Ferroelastic toughening: can it solve the mechanics challenges of solid electrolytes?

TL;DR

This paper explores the potential of ferroelastic toughening mechanisms, inspired by aerospace materials, to enhance the mechanical durability of solid electrolytes in all-solid-state lithium batteries.

Contribution

It proposes fundamental design principles for developing ferroelastically toughened ceramics to address mechanical challenges in solid electrolytes.

Findings

Ferroelastic toughening can improve electrolyte toughness.

Design principles can guide new electrolyte development.

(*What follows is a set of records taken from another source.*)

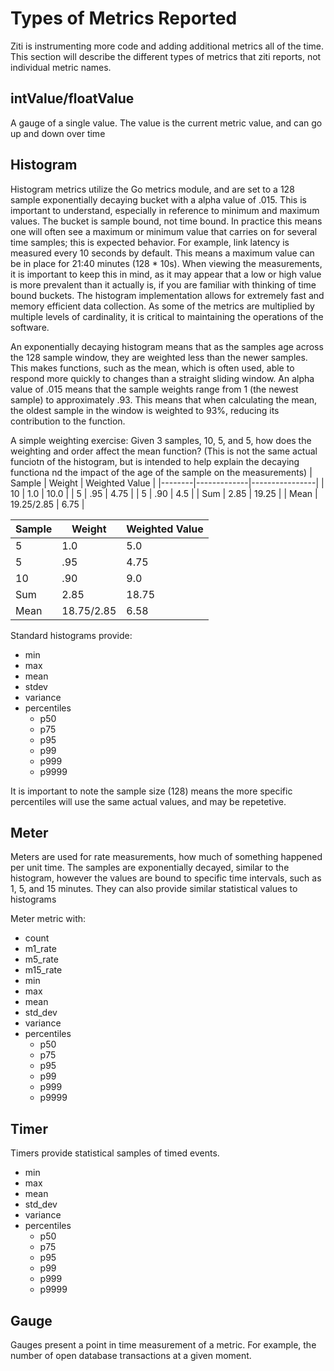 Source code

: # Types of Metrics Reported
Ziti is instrumenting more code and adding additional metrics all of the time. This section will describe the different types of metrics that ziti reports, not individual metric names.

## intValue/floatValue
A gauge of a single value.  The value is the current metric value, and can go up and down over time

## Histogram
  Histogram metrics utilize the Go metrics module, and are set to a 128 sample exponentially decaying bucket with a alpha value of .015.  This is important to understand, especially in reference to minimum and maximum values.  The bucket is sample bound, not time bound.  In practice this means one will often see a maximum or minimum value that carries on for several time samples; this is expected behavior. For example, link latency is measured every 10 seconds by default.  This means a maximum value can be in place for 21:40 minutes (128 * 10s).  When viewing the measurements, it is important to keep this in mind, as it may appear that a low or high value is more prevalent than it actually is, if you are  familiar with thinking of time bound buckets. The histogram implementation allows for extremely fast and memory efficient data collection.  As some of the metrics are multiplied by multiple levels of cardinality, it is critical to maintaining the operations of the software.
  
  An exponentially decaying histogram means that as the samples age across the 128 sample window, they are weighted less than the newer samples.  This makes functions, such as the mean, which is often used, able to respond more quickly to changes than a straight sliding window.  An alpha value of .015 means that the sample weights range from 1 (the newest sample) to approximately .93.  This means that when calculating the mean, the oldest sample in the window is weighted to 93%, reducing its contribution to the function.

  A simple weighting exercise:
    Given 3 samples, 10, 5, and 5, how does the weighting and order affect the mean function? (This is not the same actual funciotn of the histogram, but is intended to help explain the decaying functiona nd the impact of the age of the sample on the measurements)
   | Sample	| Weight | Weighted Value |
   |--------|-------------|----------------|
   | 10 | 1.0 |	10.0 |
   | 5	| .95	| 4.75 |
   | 5	| .90	| 4.5 |
   | Sum	| 2.85 | 19.25 |
   | Mean	| 19.25/2.85 | 6.75 |

   | Sample	| Weight | Weighted Value |
   |--------|-------------|----------------|
   | 5 | 1.0 | 5.0 |
   | 5 | .95 | 4.75 |
   | 10 | .90 | 9.0 |
   | Sum | 2.85 | 18.75 |
   | Mean | 18.75/2.85 | 6.58 |

		


Standard histograms provide:
* min
* max
* mean
* stdev
* variance
* percentiles
  * p50
  * p75
  * p95
  * p99
  * p999
  * p9999

It is important to note the sample size (128) means the more specific percentiles will use the same actual values, and may be repetetive.

## Meter
Meters are used for rate measurements, how much of something happened per unit time.  The samples are exponentially decayed, similar to the histogram, however the values are bound to specific time intervals, such as 1, 5, and 15 minutes.  They can also provide similar statistical values to histograms

Meter metric with:
* count
* m1_rate
* m5_rate
* m15_rate
* min
* max
* mean
* std_dev
* variance
* percentiles
  * p50
  * p75
  * p95
  * p99
  * p999
  * p9999

## Timer
Timers provide statistical samples of timed events. 

* min
* max
* mean
* std_dev
* variance
* percentiles
  * p50
  * p75
  * p95
  * p99
  * p999
  * p9999

## Gauge
Gauges present a point in time measurement of a metric.  For example, the number of open database transactions at a given moment. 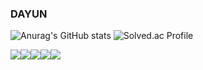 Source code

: ### DAYUN 

![Anurag's GitHub stats](https://github-readme-stats.vercel.app/api?username=nuyadkrap&show_icons=true&theme=radical)
![Solved.ac Profile](http://mazassumnida.wtf/api/v2/generate_badge?boj=dyyyyw)

<img src="https://img.shields.io/badge/[Java]-[#007396]?style=flat-square&logo=[Java]&logoColor=white"/><img src="https://img.shields.io/badge/[SpringBoot]-[#6DB33F]?style=flat-square&logo=[SpringBoot]&logoColor=white"/><img src="https://img.shields.io/badge/[MySQL]-[#4479A1]?style=flat-square&logo=[MySQL]&logoColor=white"/><img src="https://img.shields.io/badge/[Vue.js]-[#4FC08D]?style=flat-square&logo=[Vue.js]&logoColor=white"/><img src="https://img.shields.io/badge/[Java]-[#007396]?style=flat-square&logo=[Java]&logoColor=white"/>

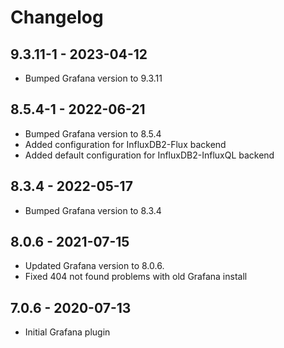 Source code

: 
# Changelog

## 9.3.11-1 - 2023-04-12
- Bumped Grafana version to 9.3.11

## 8.5.4-1 - 2022-06-21
- Bumped Grafana version to 8.5.4
- Added configuration for InfluxDB2-Flux backend
- Added default configuration for InfluxDB2-InfluxQL backend

## 8.3.4 - 2022-05-17
- Bumped Grafana version to 8.3.4

## 8.0.6 - 2021-07-15
- Updated Grafana version to 8.0.6.
- Fixed 404 not found problems with old Grafana install

## 7.0.6 - 2020-07-13
- Initial Grafana plugin
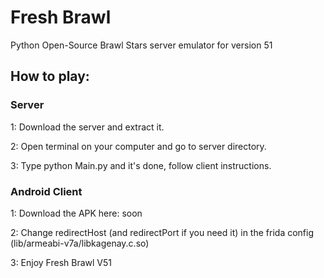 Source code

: # Fresh Brawl
Python Open-Source Brawl Stars server emulator for version 51

## How to play: ##

### Server #

1: Download the server and extract it.

2: Open terminal on your computer and go to server directory.

3: Type python Main.py and it's done, follow client instructions.

### Android Client ###
1: Download the APK here: soon

2: Change redirectHost (and redirectPort if you need it) in the frida config (lib/armeabi-v7a/libkagenay.c.so)

3: Enjoy Fresh Brawl V51
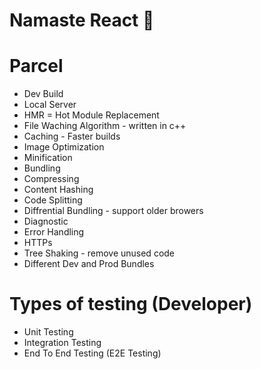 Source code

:# Namaste React 🚀

# Parcel

- Dev Build
- Local Server
- HMR = Hot Module Replacement
- File Waching Algorithm - written in c++
- Caching - Faster builds
- Image Optimization
- Minification
- Bundling
- Compressing
- Content Hashing
- Code Splitting
- Diffrential Bundling - support older browers
- Diagnostic
- Error Handling
- HTTPs
- Tree Shaking - remove unused code
- Different Dev and Prod Bundles

# Types of testing (Developer)

- Unit Testing
- Integration Testing
- End To End Testing (E2E Testing)
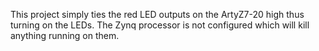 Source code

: This project simply ties the red LED outputs on the ArtyZ7-20 high
thus turning on the LEDs.  The Zynq processor is not configured
which will kill anything running on them.
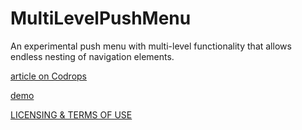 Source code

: 
MultiLevelPushMenu
=========
An experimental push menu with multi-level functionality that allows endless nesting of navigation elements.

[article on Codrops](http://tympanus.net/codrops/?p=16252)

[demo](http://tympanus.net/Development/MultiLevelPushMenu/)

[LICENSING & TERMS OF USE](http://tympanus.net/codrops/licensing/) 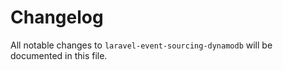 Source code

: # Changelog

All notable changes to `laravel-event-sourcing-dynamodb` will be documented in this file.
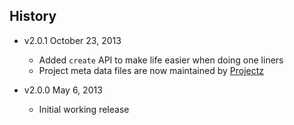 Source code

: ## History

- v2.0.1 October 23, 2013
	- Added `create` API to make life easier when doing one liners
	- Project meta data files are now maintained by [Projectz](https://github.com/bevry/projectz)

- v2.0.0 May 6, 2013
	- Initial working release

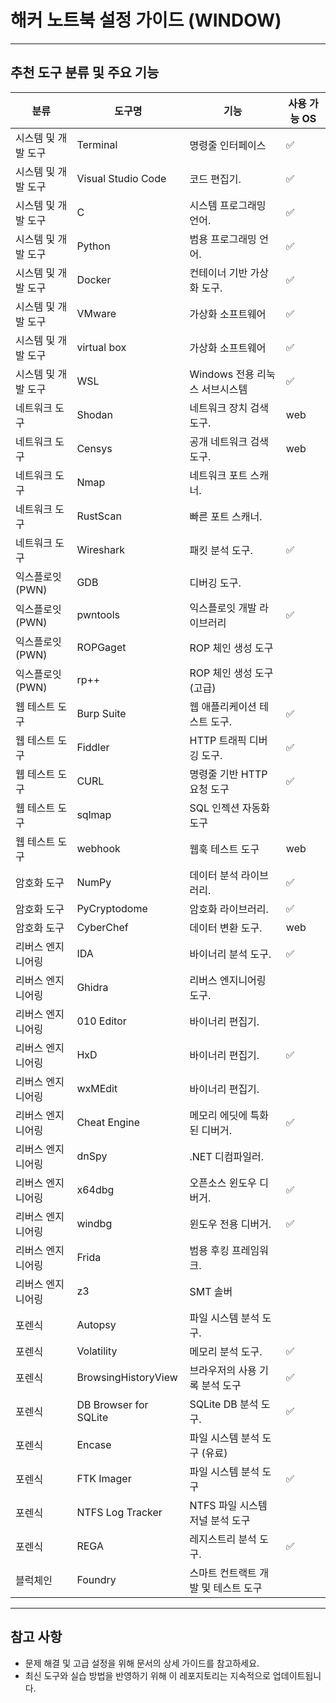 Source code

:# 해커 노트북 설정 가이드 (WINDOW)
---

## 추천 도구 분류 및 주요 기능
| 분류               | 도구명            | 기능                              | 사용 가능 OS 
|--------------------|------------------|----------------------------|---------------------
| 시스템 및 개발 도구    | Terminal            | 명령줄 인터페이스       |✅
| 시스템 및 개발 도구    | Visual Studio Code | 코드 편집기.                   |✅
| 시스템 및 개발 도구    | C                | 시스템 프로그래밍 언어.           | ✅
| 시스템 및 개발 도구    | Python           | 범용 프로그래밍 언어.             | ✅
| 시스템 및 개발 도구    | Docker           | 컨테이너 기반 가상화 도구.        | ✅
| 시스템 및 개발 도구    | VMware           |	가상화 소프트웨어                    |✅
| 시스템 및 개발 도구    | virtual box      | 	가상화 소프트웨어         | ✅
| 시스템 및 개발 도구    | WSL              | 	Windows 전용 리눅스 서브시스템       | ✅
| 네트워크 도구         | Shodan           | 네트워크 장치 검색 도구.         | web | 
| 네트워크 도구         | Censys           | 공개 네트워크 검색 도구.         | web | 
| 네트워크 도구         | Nmap             | 네트워크 포트 스캐너.            |  
| 네트워크 도구         | RustScan         | 빠른 포트 스캐너.               | 
| 네트워크 도구         | Wireshark        | 패킷 분석 도구.                | ✅
| 익스플로잇(PWN)      | GDB              | 디버깅 도구.                   |  
| 익스플로잇(PWN)     | pwntools          |익스플로잇 개발 라이브러리	                      | ✅
| 익스플로잇(PWN)     | ROPGaget          |	ROP 체인 생성 도구                     |  
| 익스플로잇(PWN)     | rp++              |ROP 체인 생성 도구 (고급)                      |  
| 웹 테스트 도구      | Burp Suite       | 웹 애플리케이션 테스트 도구.        |✅
| 웹 테스트 도구      | Fiddler          | HTTP 트래픽 디버깅 도구.          |✅
| 웹 테스트 도구      | CURL             | 명령줄 기반 HTTP 요청 도구                           |✅
| 웹 테스트 도구      | sqlmap           | 	SQL 인젝션 자동화 도구              |                 
| 웹 테스트 도구      | webhook          | 	웹훅 테스트 도구                               |web 
| 암호화 도구         | NumPy            | 데이터 분석 라이브러리.           | ✅
| 암호화 도구         | PyCryptodome     | 암호화 라이브러리.               | ✅
| 암호화 도구         | CyberChef        | 데이터 변환 도구.               |web | web
| 리버스 엔지니어링    | IDA              | 바이너리 분석 도구.                | ✅
| 리버스 엔지니어링    | Ghidra           | 리버스 엔지니어링 도구.             | 
| 리버스 엔지니어링    | 010 Editor       | 바이너리 편집기.                  |  
| 리버스 엔지니어링    | HxD              | 바이너리 편집기.                  | ✅
| 리버스 엔지니어링    | wxMEdit          | 바이너리 편집기.                  |  
| 리버스 엔지니어링    | Cheat Engine     | 메모리 에딧에 특화된 디버거.         | ✅
| 리버스 엔지니어링    | dnSpy            | .NET 디컴파일러.                 |  
| 리버스 엔지니어링    | x64dbg           | 오픈소스 윈도우 디버거.             | ✅
| 리버스 엔지니어링    | windbg           | 윈도우 전용 디버거.                | ✅
| 리버스 엔지니어링    | Frida            | 범용 후킹 프레임워크.               |  
| 리버스 엔지니어링    | z3               | SMT 솔버	                         |  
| 포렌식             | Autopsy          | 파일 시스템 분석 도구.                     | 
| 포렌식             | Volatility       | 메모리 분석 도구.                         |✅
| 포렌식             | BrowsingHistoryView       | 브라우저의 사용 기록 분석 도구      |✅
| 포렌식             | DB Browser for SQLite       | SQLite DB 분석 도구.         |✅
| 포렌식             | Encase           | 파일 시스템 분석 도구 (유료)                | 
| 포렌식             | FTK Imager       | 파일 시스템 분석 도구                      |✅
| 포렌식             | NTFS Log Tracker | NTFS 파일 시스템 저널 분석 도구             |
| 포렌식             | REGA             | 레지스트리 분석 도구.                      |✅
| 블럭체인            | Foundry | 스마트 컨트랙트 개발 및 테스트 도구                  |


---

## 참고 사항
- 문제 해결 및 고급 설정을 위해 문서의 상세 가이드를 참고하세요.
- 최신 도구와 실습 방법을 반영하기 위해 이 레포지토리는 지속적으로 업데이트됩니다.
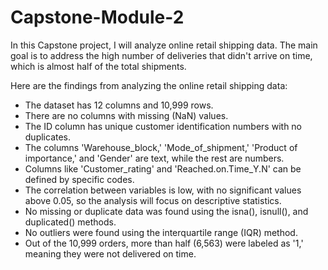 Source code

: # Capstone-Module-2

In this Capstone project, I will analyze online retail shipping data. The main goal is to address the high number of deliveries that didn't arrive on time, which is almost half of the total shipments.

Here are the findings from analyzing the online retail shipping data:

* The dataset has 12 columns and 10,999 rows.
* There are no columns with missing (NaN) values.
* The ID column has unique customer identification numbers with no duplicates.
* The columns 'Warehouse_block,' 'Mode_of_shipment,' 'Product of importance,' and 'Gender' are text, while the rest are numbers.
* Columns like 'Customer_rating' and 'Reached.on.Time_Y.N' can be defined by specific codes.
* The correlation between variables is low, with no significant values above 0.05, so the analysis will focus on descriptive statistics.
* No missing or duplicate data was found using the isna(), isnull(), and duplicated() methods.
* No outliers were found using the interquartile range (IQR) method.
* Out of the 10,999 orders, more than half (6,563) were labeled as '1,' meaning they were not delivered on time.
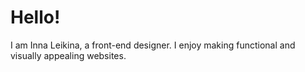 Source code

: # Hello!
I am Inna Leikina, a front-end designer. I enjoy making functional and visually appealing websites. 
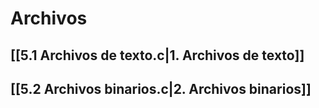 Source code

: # Archivos
## [[5.1 Archivos de texto.c|1. Archivos de texto]]
## [[5.2 Archivos binarios.c|2. Archivos binarios]] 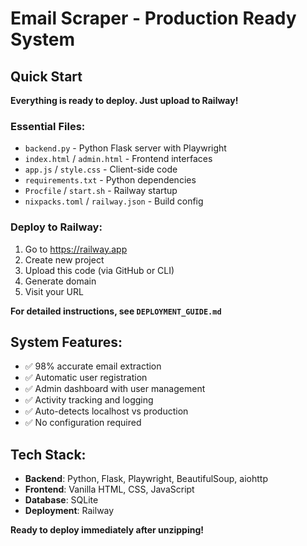 # Email Scraper - Production Ready System

## Quick Start

**Everything is ready to deploy. Just upload to Railway!**

### Essential Files:
- `backend.py` - Python Flask server with Playwright
- `index.html` / `admin.html` - Frontend interfaces
- `app.js` / `style.css` - Client-side code
- `requirements.txt` - Python dependencies
- `Procfile` / `start.sh` - Railway startup
- `nixpacks.toml` / `railway.json` - Build config

### Deploy to Railway:
1. Go to https://railway.app
2. Create new project
3. Upload this code (via GitHub or CLI)
4. Generate domain
5. Visit your URL

**For detailed instructions, see `DEPLOYMENT_GUIDE.md`**

## System Features:
- ✅ 98% accurate email extraction
- ✅ Automatic user registration
- ✅ Admin dashboard with user management
- ✅ Activity tracking and logging
- ✅ Auto-detects localhost vs production
- ✅ No configuration required

## Tech Stack:
- **Backend**: Python, Flask, Playwright, BeautifulSoup, aiohttp
- **Frontend**: Vanilla HTML, CSS, JavaScript
- **Database**: SQLite
- **Deployment**: Railway

**Ready to deploy immediately after unzipping!**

Potential to mitigate crack propagation and interface debonding.

Abstract

The most promising solid electrolytes for all-solid-state Li batteries are oxide and sulfide ceramics. Current ceramic solid electrolytes are brittle and lack the toughness to withstand the mechanical stresses of repeated charge and discharge cycles. Solid electrolytes are susceptible to crack propagation due to dendrite growth from Li metal anodes and to debonding processes at the cathode/electrolyte interface due to cyclic variations in the cathode lattice parameters. In this perspective, we argue that solutions to the mechanics challenges of all-solid-state batteries can be borrowed from the aerospace industry, which successfully overcame similar hurdles in the development of thermal barrier coatings of superalloy turbine blades. Their solution was to exploit ferroelastic and transformation toughening mechanisms to develop ceramics that can withstand cyclic stresses due to large variations in temperature. This perspective describes fundamental materials design principles with which to search for solid electrolytes that are ferroelastically toughened.